What is expected:
Find how many lines in the material below contain the word "interest" and give only that number.

-=-=-=-=-

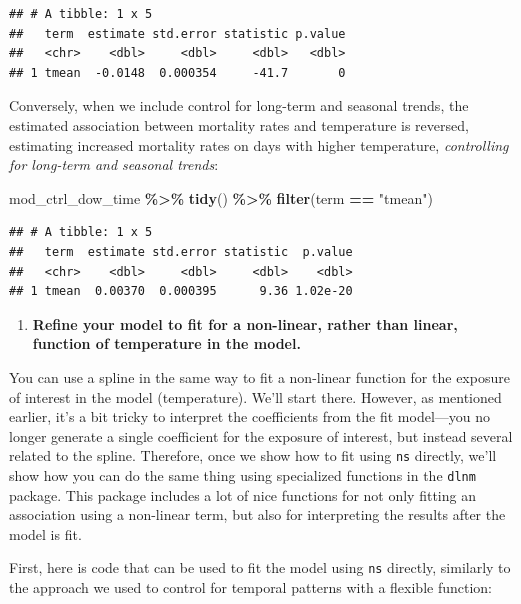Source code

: \documentclass[
]{book}
\newenvironment{Shaded}{\begin{snugshade}}{\end{snugshade}}
\newcommand{\FunctionTok}[1]{\textcolor[rgb]{0.13,0.29,0.53}{\textbf{#1}}}
\newcommand{\NormalTok}[1]{#1}
\newcommand{\SpecialCharTok}[1]{\textcolor[rgb]{0.81,0.36,0.00}{\textbf{#1}}}
\newcommand{\StringTok}[1]{\textcolor[rgb]{0.31,0.60,0.02}{#1}}
\providecommand{\tightlist}{%
  \setlength{\itemsep}{0pt}\setlength{\parskip}{0pt}}
\begin{document}
\begin{verbatim}
## # A tibble: 1 x 5
##   term  estimate std.error statistic p.value
##   <chr>    <dbl>     <dbl>     <dbl>   <dbl>
## 1 tmean  -0.0148  0.000354     -41.7       0
\end{verbatim}

Conversely, when we include control for long-term and seasonal trends, the
estimated association between mortality rates and temperature is reversed,
estimating increased mortality rates on days with higher temperature, \emph{controlling
for long-term and seasonal trends}:

\begin{Shaded}
\begin{Highlighting}[]
\NormalTok{mod\_ctrl\_dow\_time }\SpecialCharTok{\%\textgreater{}\%} 
  \FunctionTok{tidy}\NormalTok{() }\SpecialCharTok{\%\textgreater{}\%} 
  \FunctionTok{filter}\NormalTok{(term }\SpecialCharTok{==} \StringTok{"tmean"}\NormalTok{)}
\end{Highlighting}
\end{Shaded}

\begin{verbatim}
## # A tibble: 1 x 5
##   term  estimate std.error statistic  p.value
##   <chr>    <dbl>     <dbl>     <dbl>    <dbl>
## 1 tmean  0.00370  0.000395      9.36 1.02e-20
\end{verbatim}

\begin{enumerate}
\def\labelenumi{\arabic{enumi}.}
\setcounter{enumi}{2}
\tightlist
\item
  \textbf{Refine your model to fit for a non-linear, rather than linear, function
  of temperature in the model.}
\end{enumerate}

You can use a spline in the same way to fit a non-linear function for the
exposure of interest in the model (temperature). We'll start there. However,
as mentioned earlier, it's a bit tricky to interpret the coefficients from the
fit model---you no longer generate a single coefficient for the exposure of
interest, but instead several related to the spline. Therefore, once we show
how to fit using \texttt{ns} directly, we'll show how you can do the same thing using
specialized functions in the \texttt{dlnm} package. This package includes a lot of
nice functions for not only fitting an association using a non-linear term,
but also for interpreting the results after the model is fit.

First, here is code that can be used to fit the model using \texttt{ns} directly,
similarly to the approach we used to control for temporal patterns with a
flexible function:
\end{document}
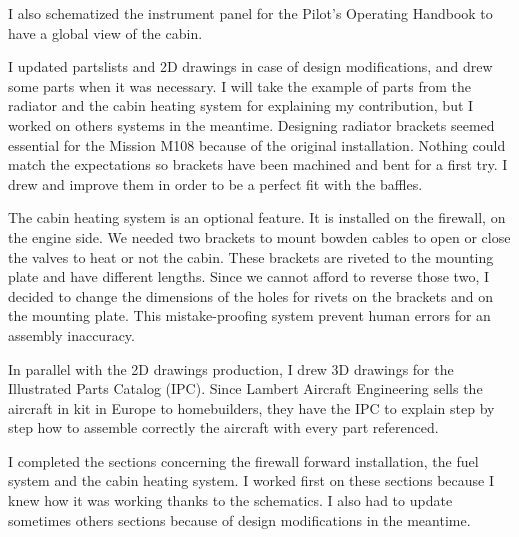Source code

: \documentclass[11pt,a4paper]{report}
\begin{document}

\bigskip

I also schematized the instrument panel for the Pilot's Operating Handbook to have a global view of the cabin.

\bigskip

I updated partslists and 2D drawings in case of design modifications, and drew some parts when it was necessary. I will take the example of parts from the radiator and the cabin heating system for explaining my contribution, but I worked on others systems in the meantime.
Designing radiator brackets seemed essential for the Mission M108 because of the original installation. Nothing could match the expectations so brackets have been machined and bent for a first try. I drew and improve them in order to be a perfect fit with the baffles.

\bigskip

The cabin heating system is an optional feature. It is installed on the firewall, on the engine side. We needed two brackets to mount bowden cables to open or close the valves to heat or not the cabin. These brackets are riveted to the mounting plate and have different lengths. Since we cannot afford to reverse those two, I decided to change the dimensions of the holes for rivets on the brackets and on the mounting plate. This mistake-proofing system prevent human errors for an assembly inaccuracy.

\bigskip

In parallel with the 2D drawings production, I drew 3D drawings for the Illustrated Parts Catalog (IPC). Since Lambert Aircraft Engineering sells the aircraft in kit in Europe to homebuilders, they have the IPC to explain step by step how to assemble correctly the aircraft with every part referenced.

\bigskip

I completed the sections concerning the firewall forward installation, the fuel system and the cabin heating system. I worked first on these sections because I knew how it was working thanks to the schematics. I also had to update sometimes others sections because of design modifications in the meantime.

\bigskip
\end{document}
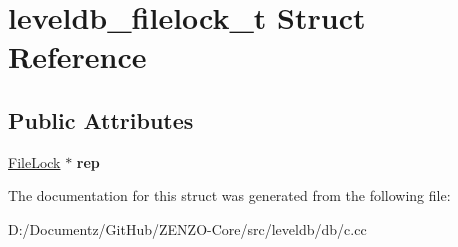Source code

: \hypertarget{structleveldb__filelock__t}{}\section{leveldb\+\_\+filelock\+\_\+t Struct Reference}
\label{structleveldb__filelock__t}
\subsection*{Public Attributes}
\begin{DoxyCompactItemize}
\item 
\mbox{\label{structleveldb__filelock__t_a6c341dd7282427215e6b3ba47871a4f5}} 
\mbox{\hyperlink{classleveldb_1_1_file_lock}{File\+Lock}} $\ast$ {\bfseries rep}
\end{DoxyCompactItemize}


The documentation for this struct was generated from the following file\+:\begin{DoxyCompactItemize}
\item 
D\+:/\+Documentz/\+Git\+Hub/\+Z\+E\+N\+Z\+O-\/\+Core/src/leveldb/db/c.\+cc\end{DoxyCompactItemize}
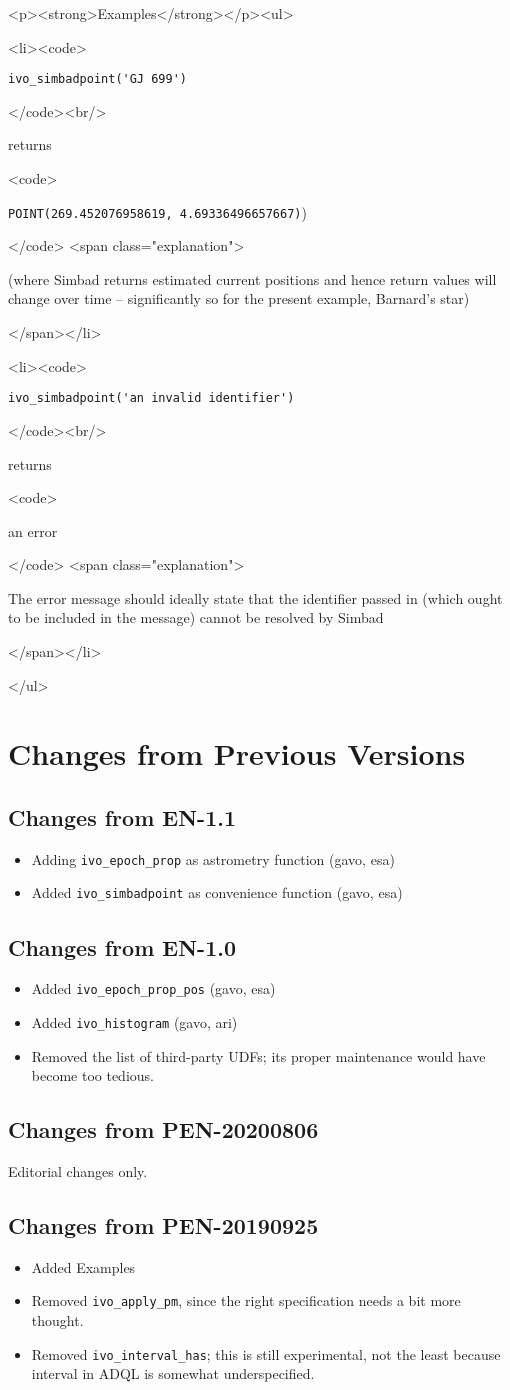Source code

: \documentclass[11pt,a4paper]{ivoa}
\newenvironment{examples}%
{\begin{html}<p><strong>Examples</strong></p><ul>\end{html}%
  \def\example{\begin{html}<li><code>\end{html}}%
  \def\becomes{\begin{html}</code><br/>\end{html} returns
    \begin{html}<code>\end{html}}%
  \def\done##1.{\begin{html}</code> <span class="explanation">\end{html}
    ##1
    \begin{html}</span></li>\end{html}}}%
{\begin{html}</ul>\end{html}}
\begin{document}
\begin{examples}
\example \verb|ivo_simbadpoint('GJ 699')|
\becomes \verb|POINT(269.452076958619, 4.69336496657667)|)
\done (where Simbad returns estimated current positions and hence
return values will change over time -- significantly so for the present
example, Barnard's star).

\example \verb|ivo_simbadpoint('an invalid identifier')|
\becomes an error
\done The error message should ideally state that the identifier passed
in (which ought to be included in the message) cannot be resolved by Simbad.
\end{examples}

\appendix

\section{Changes from Previous Versions}

\subsection{Changes from EN-1.1}

\begin{itemize}
\item Adding \verb|ivo_epoch_prop| as astrometry function (gavo, esa)
\item Added \verb|ivo_simbadpoint| as convenience function (gavo, esa)
\end{itemize}

\subsection{Changes from EN-1.0}

\begin{itemize}
\item Added \verb|ivo_epoch_prop_pos| (gavo, esa)
\item Added \verb|ivo_histogram| (gavo, ari)
\item Removed the list of third-party UDFs; its proper maintenance would
have become too tedious.
\end{itemize}

\subsection{Changes from PEN-20200806}

Editorial changes only.

\subsection{Changes from PEN-20190925}

\begin{itemize}
\item Added Examples
\item Removed \verb|ivo_apply_pm|, since the right specification needs a
bit more thought.
\item Removed \verb|ivo_interval_has|; this is still experimental, not
the least because interval in ADQL is somewhat underspecified.
\end{itemize}


\end{document}
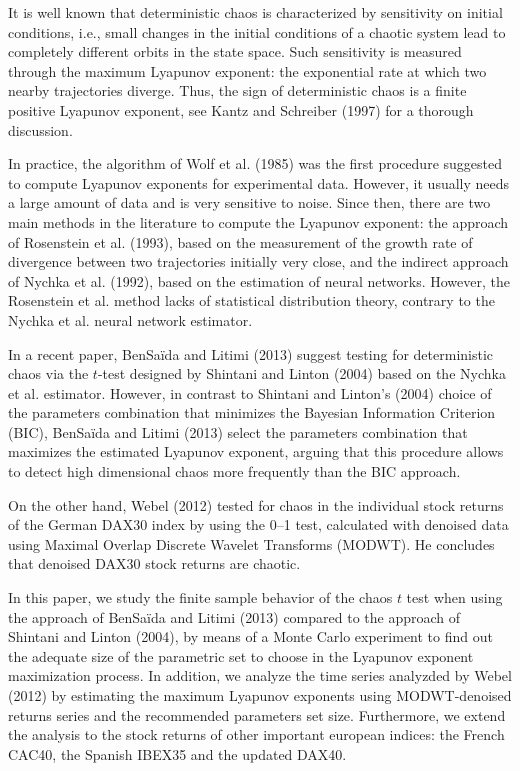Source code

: \documentclass[12pt]{article}
\begin{document}
It is well known that deterministic chaos is characterized by sensitivity on initial conditions, i.e., small changes in the initial conditions of a chaotic system lead to completely different orbits in the state space.
Such sensitivity is measured through the maximum Lyapunov exponent: the exponential rate at which two nearby trajectories diverge. Thus, the sign of deterministic chaos is a finite positive Lyapunov exponent, see Kantz and Schreiber (1997) for a thorough discussion.


In practice, the algorithm of Wolf et al. (1985) was the first procedure suggested to compute Lyapunov exponents for experimental data. However, it usually needs a large amount of data and is very sensitive to noise. Since then, there are two main methods in the literature to compute the Lyapunov exponent: the approach of Rosenstein et al. (1993), based on the measurement of the growth rate of divergence between two trajectories initially very close, and the indirect approach of Nychka et al. (1992), based on the estimation of neural networks. However, the Rosenstein et al. method lacks of statistical distribution theory, contrary to the Nychka et al. neural network estimator.

In a recent paper, BenSa\"{i}da and Litimi (2013) suggest testing for deterministic chaos via the $t$-test designed by Shintani and Linton (2004) based on the Nychka et al. estimator. However, in contrast to Shintani and Linton's (2004) choice of the parameters combination that minimizes the Bayesian Information Criterion (BIC), BenSa\"{i}da and Litimi (2013) select the parameters combination that maximizes the estimated Lyapunov exponent, arguing that this procedure allows to detect high dimensional chaos more frequently than the BIC approach.

On the other hand, Webel (2012) tested for chaos in the individual stock returns of the German DAX30 index by using the 0--1 test, calculated with denoised data using Maximal Overlap Discrete Wavelet Transforms (MODWT). He concludes that denoised DAX30 stock returns are chaotic.

In this paper, we study the finite sample behavior of the chaos $t$ test when using the approach of
BenSa\"{i}da and Litimi (2013) compared to the approach of Shintani and Linton (2004), by means of a Monte Carlo experiment to find out the adequate size of the parametric set to choose in the Lyapunov exponent maximization process. In addition, we analyze the time series analyzded by Webel (2012) by estimating the maximum Lyapunov exponents using MODWT-denoised returns series and the recommended parameters set size. Furthermore, we extend the analysis to the stock returns of other important european indices: the French CAC40, the Spanish IBEX35 and the updated DAX40.
\end{document}
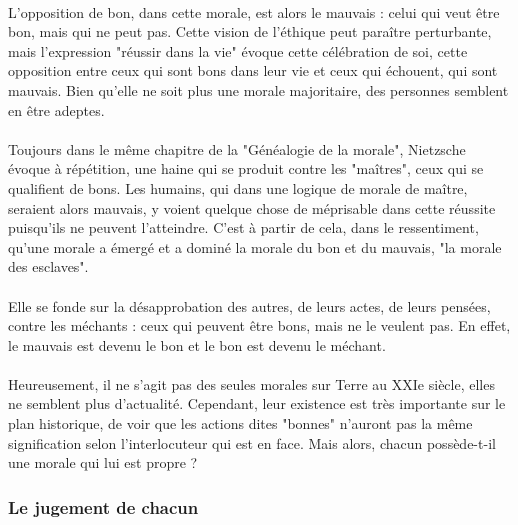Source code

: \documentclass[10pt, french, a4paper]{article}
\begin{document}
\paragraph{}
L’opposition de bon, dans cette morale, est alors le mauvais : celui qui veut être bon, mais qui ne peut pas. Cette vision de l’éthique peut paraître perturbante, mais l’expression "réussir dans la vie" évoque cette célébration de soi, cette opposition entre ceux qui sont bons dans leur vie et ceux qui échouent, qui sont mauvais. Bien qu’elle ne soit plus une morale majoritaire, des personnes semblent en être adeptes.

\paragraph{}
Toujours dans le même chapitre de la "Généalogie de la morale", Nietzsche évoque à répétition, une haine qui se produit contre les "maîtres", ceux qui se qualifient de bons. Les humains, qui dans une logique de morale de maître, seraient alors mauvais, y voient quelque chose de méprisable dans cette réussite puisqu’ils ne peuvent l’atteindre. C’est à partir de cela, dans le ressentiment, qu’une morale a émergé et a dominé la morale du bon et du mauvais, "la morale des esclaves".

\paragraph{}
Elle se fonde sur la désapprobation des autres, de leurs actes, de leurs pensées, contre les méchants : ceux qui peuvent être bons, mais ne le veulent pas. En effet, le mauvais est devenu le bon et le bon est devenu le méchant.

\paragraph{}
Heureusement, il ne s’agit pas des seules morales sur Terre au XXIe siècle, elles ne semblent plus d’actualité. Cependant, leur existence est très importante sur le plan historique, de voir que les actions dites "bonnes" n’auront pas la même signification selon l’interlocuteur qui est en face. Mais alors, chacun possède-t-il une morale qui lui est propre ?

\subsubsection{Le jugement de chacun}
\label{subsec:ethique_jugement_chacun}
\end{document}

-=-=-=-=-

Output below:
2